Was sind die Vorteile von BIM?

Architekten, Ingenieure für Tragwerksplanung oder Gebäudetechnik und auch die ausführenden Firmen arbeiten alle nur auf Grundlage eines einzigen Modells. Die Problematik, verschiedene Kenntnisstände in Meetings zu erläutern entfällt damit vollständig. Änderungen und Aufforderungen Problemstellen zu bearbeiten, werden über das Internet kommuniziert.
Resultat ist ein durchgängiger Planungsprozess auf nur einer Grundlage, der nach der Fertigstellung des Gebäudes stetig fortgeschrieben wird, ohne dass es nach jeder Stufe zu einem Informationsabriss kommt.

Nach Fertigstellung ist das BIM-Modell für das Facility Management von unschätzbarem Wert, da z. B. eine Wand nicht nur darstellt, welche Farbe gestrichen wurde, sondern auch, wann diese Wand das nächste Mal mit derselben erneut zu streichen wäre. Es könnte auch etwa eine Rückrufaktion eines technischen Bauteils sofort geprüft und das entsprechende Teil sofort lokalisiert und ggf. rückgebaut werden. Damit kann unter Umständen auch die Sicherheit des Gebäudes erhöht werden.

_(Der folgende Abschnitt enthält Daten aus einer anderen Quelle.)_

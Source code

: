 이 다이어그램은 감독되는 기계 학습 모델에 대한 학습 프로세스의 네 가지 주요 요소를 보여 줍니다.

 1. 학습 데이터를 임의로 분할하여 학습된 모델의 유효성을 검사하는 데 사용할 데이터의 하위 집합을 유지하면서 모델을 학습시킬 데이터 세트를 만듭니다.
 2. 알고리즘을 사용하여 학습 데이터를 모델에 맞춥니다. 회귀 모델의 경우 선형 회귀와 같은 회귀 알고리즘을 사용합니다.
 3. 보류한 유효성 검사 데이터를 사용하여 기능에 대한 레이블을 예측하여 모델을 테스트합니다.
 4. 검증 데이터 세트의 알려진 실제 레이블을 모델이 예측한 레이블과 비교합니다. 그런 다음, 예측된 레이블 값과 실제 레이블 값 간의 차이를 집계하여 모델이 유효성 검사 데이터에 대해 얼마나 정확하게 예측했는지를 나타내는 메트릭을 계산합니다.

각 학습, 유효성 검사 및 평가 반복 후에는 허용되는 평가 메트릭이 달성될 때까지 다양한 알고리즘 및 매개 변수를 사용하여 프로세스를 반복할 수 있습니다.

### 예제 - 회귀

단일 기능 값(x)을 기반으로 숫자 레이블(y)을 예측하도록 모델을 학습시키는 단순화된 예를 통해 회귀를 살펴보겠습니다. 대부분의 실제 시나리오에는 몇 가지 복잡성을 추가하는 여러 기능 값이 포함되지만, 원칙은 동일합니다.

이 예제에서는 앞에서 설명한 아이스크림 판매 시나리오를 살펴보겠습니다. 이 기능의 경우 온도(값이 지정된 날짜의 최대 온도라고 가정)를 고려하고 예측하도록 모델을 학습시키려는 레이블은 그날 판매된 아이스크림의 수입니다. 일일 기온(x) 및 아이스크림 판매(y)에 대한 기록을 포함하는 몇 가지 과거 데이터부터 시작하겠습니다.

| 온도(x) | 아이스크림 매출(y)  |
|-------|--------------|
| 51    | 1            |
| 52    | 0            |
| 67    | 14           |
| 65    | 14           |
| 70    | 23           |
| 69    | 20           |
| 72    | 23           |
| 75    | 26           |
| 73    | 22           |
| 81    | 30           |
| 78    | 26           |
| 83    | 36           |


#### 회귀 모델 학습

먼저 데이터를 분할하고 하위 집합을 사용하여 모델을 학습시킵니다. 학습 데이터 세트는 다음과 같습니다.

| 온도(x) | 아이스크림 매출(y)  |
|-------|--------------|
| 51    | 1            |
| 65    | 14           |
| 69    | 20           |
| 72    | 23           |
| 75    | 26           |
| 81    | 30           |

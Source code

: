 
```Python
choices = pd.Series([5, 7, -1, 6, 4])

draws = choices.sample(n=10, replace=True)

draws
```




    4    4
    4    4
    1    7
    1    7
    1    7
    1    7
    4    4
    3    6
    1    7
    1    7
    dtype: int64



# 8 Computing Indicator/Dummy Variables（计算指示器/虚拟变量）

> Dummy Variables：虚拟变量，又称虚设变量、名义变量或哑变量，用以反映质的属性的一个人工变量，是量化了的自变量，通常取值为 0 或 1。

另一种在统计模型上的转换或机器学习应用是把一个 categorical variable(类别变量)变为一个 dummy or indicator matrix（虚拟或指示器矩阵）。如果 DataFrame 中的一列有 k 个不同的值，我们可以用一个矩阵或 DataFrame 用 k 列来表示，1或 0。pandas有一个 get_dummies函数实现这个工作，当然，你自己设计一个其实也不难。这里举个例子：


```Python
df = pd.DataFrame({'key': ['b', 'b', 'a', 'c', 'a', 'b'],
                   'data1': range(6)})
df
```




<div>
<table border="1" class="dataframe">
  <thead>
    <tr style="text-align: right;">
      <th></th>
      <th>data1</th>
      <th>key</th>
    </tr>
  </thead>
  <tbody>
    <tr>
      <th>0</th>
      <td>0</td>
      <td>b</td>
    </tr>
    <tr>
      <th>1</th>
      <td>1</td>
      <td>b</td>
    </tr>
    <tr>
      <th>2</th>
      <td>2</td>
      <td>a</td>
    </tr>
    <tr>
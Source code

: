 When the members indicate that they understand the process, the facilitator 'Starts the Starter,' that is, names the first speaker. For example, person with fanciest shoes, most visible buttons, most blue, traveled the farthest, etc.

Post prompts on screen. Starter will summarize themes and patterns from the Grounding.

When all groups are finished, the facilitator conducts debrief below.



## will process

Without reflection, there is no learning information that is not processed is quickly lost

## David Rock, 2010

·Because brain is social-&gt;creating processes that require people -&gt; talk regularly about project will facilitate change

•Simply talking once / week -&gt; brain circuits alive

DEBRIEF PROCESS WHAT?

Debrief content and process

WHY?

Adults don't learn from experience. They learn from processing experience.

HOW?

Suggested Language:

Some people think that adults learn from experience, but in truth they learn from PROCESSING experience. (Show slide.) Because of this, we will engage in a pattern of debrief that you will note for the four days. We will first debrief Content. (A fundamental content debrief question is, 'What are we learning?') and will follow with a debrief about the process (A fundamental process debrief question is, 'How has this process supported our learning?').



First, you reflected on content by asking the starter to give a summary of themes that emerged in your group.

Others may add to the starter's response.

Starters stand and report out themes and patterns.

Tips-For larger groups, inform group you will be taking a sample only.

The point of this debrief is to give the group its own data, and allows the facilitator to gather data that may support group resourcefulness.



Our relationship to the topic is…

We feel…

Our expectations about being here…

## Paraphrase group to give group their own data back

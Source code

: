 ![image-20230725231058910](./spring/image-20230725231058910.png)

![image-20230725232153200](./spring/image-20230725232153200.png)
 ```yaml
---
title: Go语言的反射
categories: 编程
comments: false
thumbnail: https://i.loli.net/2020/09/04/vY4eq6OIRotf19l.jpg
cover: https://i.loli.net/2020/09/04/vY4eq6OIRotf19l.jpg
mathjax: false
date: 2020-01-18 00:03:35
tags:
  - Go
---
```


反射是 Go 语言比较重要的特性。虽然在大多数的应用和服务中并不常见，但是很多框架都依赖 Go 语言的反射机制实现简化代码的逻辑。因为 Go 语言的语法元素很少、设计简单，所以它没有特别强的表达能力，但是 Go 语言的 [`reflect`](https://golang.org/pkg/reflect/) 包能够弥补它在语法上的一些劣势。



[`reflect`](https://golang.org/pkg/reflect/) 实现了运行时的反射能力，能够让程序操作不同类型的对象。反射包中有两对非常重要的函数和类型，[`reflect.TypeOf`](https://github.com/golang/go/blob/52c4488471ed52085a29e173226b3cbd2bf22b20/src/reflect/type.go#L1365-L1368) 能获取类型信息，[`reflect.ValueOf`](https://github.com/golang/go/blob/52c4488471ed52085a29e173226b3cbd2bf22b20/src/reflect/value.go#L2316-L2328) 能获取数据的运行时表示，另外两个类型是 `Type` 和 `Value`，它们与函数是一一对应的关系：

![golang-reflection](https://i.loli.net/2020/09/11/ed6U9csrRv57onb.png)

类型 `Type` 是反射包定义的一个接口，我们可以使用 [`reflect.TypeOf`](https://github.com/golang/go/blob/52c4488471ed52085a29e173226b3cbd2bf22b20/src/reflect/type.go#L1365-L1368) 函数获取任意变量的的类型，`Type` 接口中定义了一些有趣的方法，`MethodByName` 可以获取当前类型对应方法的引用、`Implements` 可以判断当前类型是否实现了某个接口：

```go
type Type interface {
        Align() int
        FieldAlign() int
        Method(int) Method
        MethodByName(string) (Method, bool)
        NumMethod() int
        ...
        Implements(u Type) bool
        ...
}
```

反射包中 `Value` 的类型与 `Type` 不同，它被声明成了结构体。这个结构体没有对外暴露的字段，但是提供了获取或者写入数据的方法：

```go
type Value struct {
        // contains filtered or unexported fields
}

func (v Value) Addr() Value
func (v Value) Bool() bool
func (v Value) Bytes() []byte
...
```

Das BIM-Modell muss auch im Betrieb mit großer Sorgfalt gepflegt und sämtliche Änderungen in das Modell eingepflegt werden, um für den gesamten Lebenszyklus eines Projektes alle Daten stets für alle am Projekt Beteiligten, vorhalten und seine Vorteile im Umbau oder der Revitalisierung einer Immobilie voll ausspielen zu können.
Die BIM-Methode wird ab 2020 zwingend für alle öffentlichen Bauvorhaben vorgeschrieben. Die Baubehörden richten sich schon entsprechende Schnittstellen ein, um bereits in den Genehmigungsprozess die Vorteile der BIM-Methode voll einzubinden. Damit ist ein BIM-Modell aber noch lange nicht am Ende der Möglichkeiten angekommen. Man spricht hier nicht nur von der 3D- Planungsmethode, sondern erweitert diesen Begriff um weitere „Dimensionen/Disziplinen“:

 

BIM-Modell Dimensionen

  • 4D steht für die Zeitschiene bzw. den Bauzeitenplan, der unmittelbar an das Modell „modelliert“ wird, also deren Parameter sich immer auf das Grundmodell beziehend mitändern, wenn dieses verändert wird.
  • 5D steht für die Baukosten, welche nicht nur geschätzt, sondern auf Grundlage des virtuell erstellten Gebäudes, exakt berechnet werden.
  • 6D steht für Nachhaltigkeitsbetrachtungen wie Lebenszyklen von Bauteilen sowie für energetische Performance der verschiedenen Bauteile und des Gebäudes als Ganzes (Gebäudesimulationsdaten).
  • 7D steht hier für das Facility Management, d. h. Einpflegen aller Wartungsdaten bis hin zum Rückbau des Gebäudes nach der Nutzung.